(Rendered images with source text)
------------------------------------------------------------

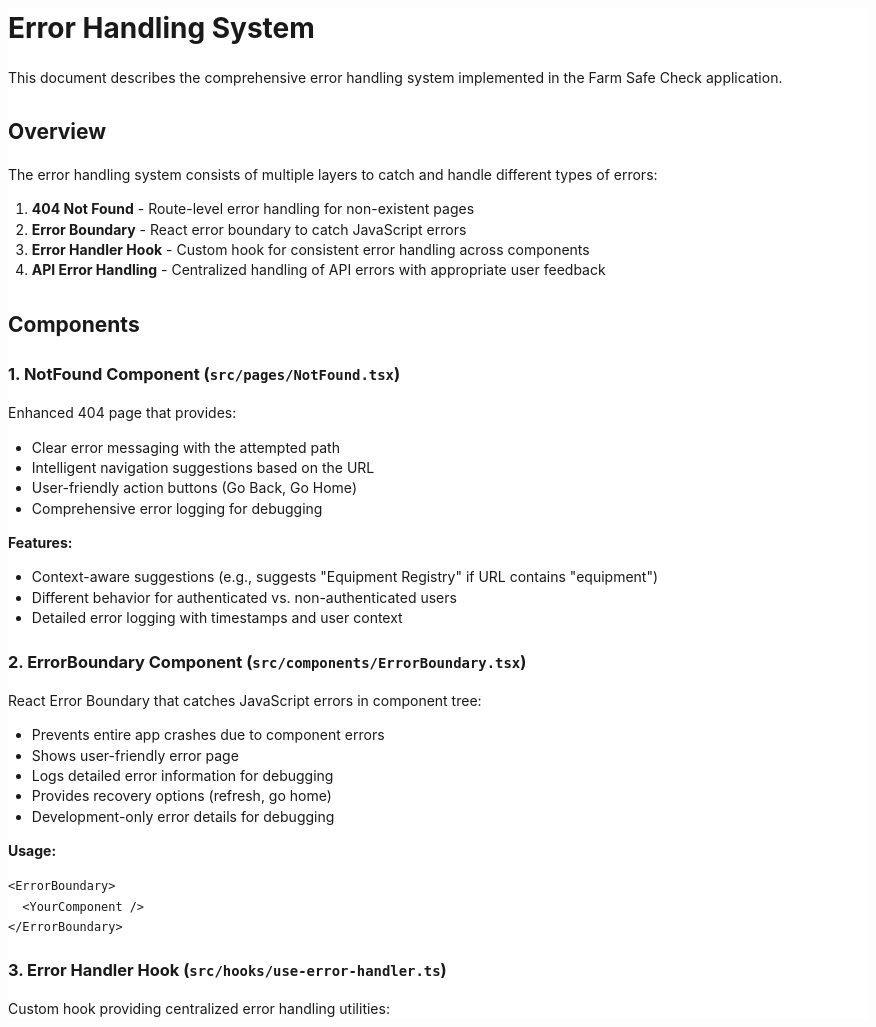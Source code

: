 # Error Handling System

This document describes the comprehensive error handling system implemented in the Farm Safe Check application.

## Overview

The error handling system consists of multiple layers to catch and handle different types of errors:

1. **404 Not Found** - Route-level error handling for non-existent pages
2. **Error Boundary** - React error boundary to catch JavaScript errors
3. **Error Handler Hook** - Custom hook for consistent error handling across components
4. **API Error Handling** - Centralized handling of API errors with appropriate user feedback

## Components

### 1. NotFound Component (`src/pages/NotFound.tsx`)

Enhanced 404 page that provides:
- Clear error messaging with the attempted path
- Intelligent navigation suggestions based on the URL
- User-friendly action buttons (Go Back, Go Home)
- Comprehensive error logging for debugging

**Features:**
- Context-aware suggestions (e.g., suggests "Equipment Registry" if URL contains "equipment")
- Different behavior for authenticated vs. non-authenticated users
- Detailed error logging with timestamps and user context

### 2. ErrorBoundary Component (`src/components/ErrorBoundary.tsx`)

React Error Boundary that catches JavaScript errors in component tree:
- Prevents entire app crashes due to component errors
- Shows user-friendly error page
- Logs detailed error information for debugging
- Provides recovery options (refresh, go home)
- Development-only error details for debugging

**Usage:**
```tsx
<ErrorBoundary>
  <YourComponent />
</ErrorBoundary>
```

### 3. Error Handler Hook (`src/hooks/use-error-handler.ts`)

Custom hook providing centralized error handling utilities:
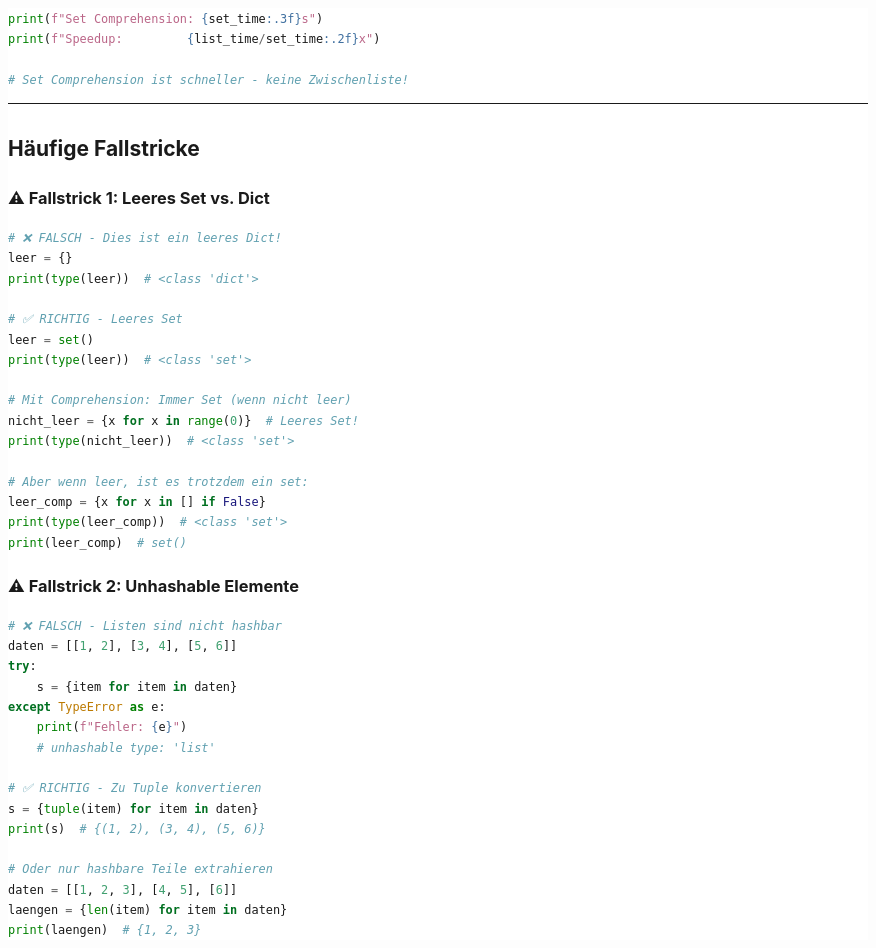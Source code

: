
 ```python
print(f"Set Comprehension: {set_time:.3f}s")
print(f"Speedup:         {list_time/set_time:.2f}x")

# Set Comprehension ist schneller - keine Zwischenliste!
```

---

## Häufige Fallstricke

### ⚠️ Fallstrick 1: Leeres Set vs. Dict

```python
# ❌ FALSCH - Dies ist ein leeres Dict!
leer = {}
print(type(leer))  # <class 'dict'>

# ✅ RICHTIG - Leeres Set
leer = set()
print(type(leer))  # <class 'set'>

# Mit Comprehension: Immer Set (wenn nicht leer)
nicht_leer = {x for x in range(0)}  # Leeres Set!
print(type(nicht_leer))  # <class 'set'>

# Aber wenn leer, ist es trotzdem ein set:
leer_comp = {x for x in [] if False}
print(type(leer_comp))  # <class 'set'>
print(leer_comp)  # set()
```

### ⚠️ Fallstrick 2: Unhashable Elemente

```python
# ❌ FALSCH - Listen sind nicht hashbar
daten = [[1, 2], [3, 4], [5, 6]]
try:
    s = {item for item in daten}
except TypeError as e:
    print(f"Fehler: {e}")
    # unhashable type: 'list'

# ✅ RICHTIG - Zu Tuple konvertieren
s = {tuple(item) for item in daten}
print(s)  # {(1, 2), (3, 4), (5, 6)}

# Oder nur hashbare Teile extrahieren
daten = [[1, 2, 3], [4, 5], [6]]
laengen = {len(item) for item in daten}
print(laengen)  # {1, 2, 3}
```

------------------------------------------------------------

## What you should do
Taking the entries above, write out exactly each line from the one holding "### 1. NotFound" to the one holding "- User-friendly action", both included, and stop there.

## Solution for this task
### 1. NotFound Component (`src/pages/NotFound.tsx`)

Enhanced 404 page that provides:
- Clear error messaging with the attempted path
- Intelligent navigation suggestions based on the URL
- User-friendly action buttons (Go Back, Go Home)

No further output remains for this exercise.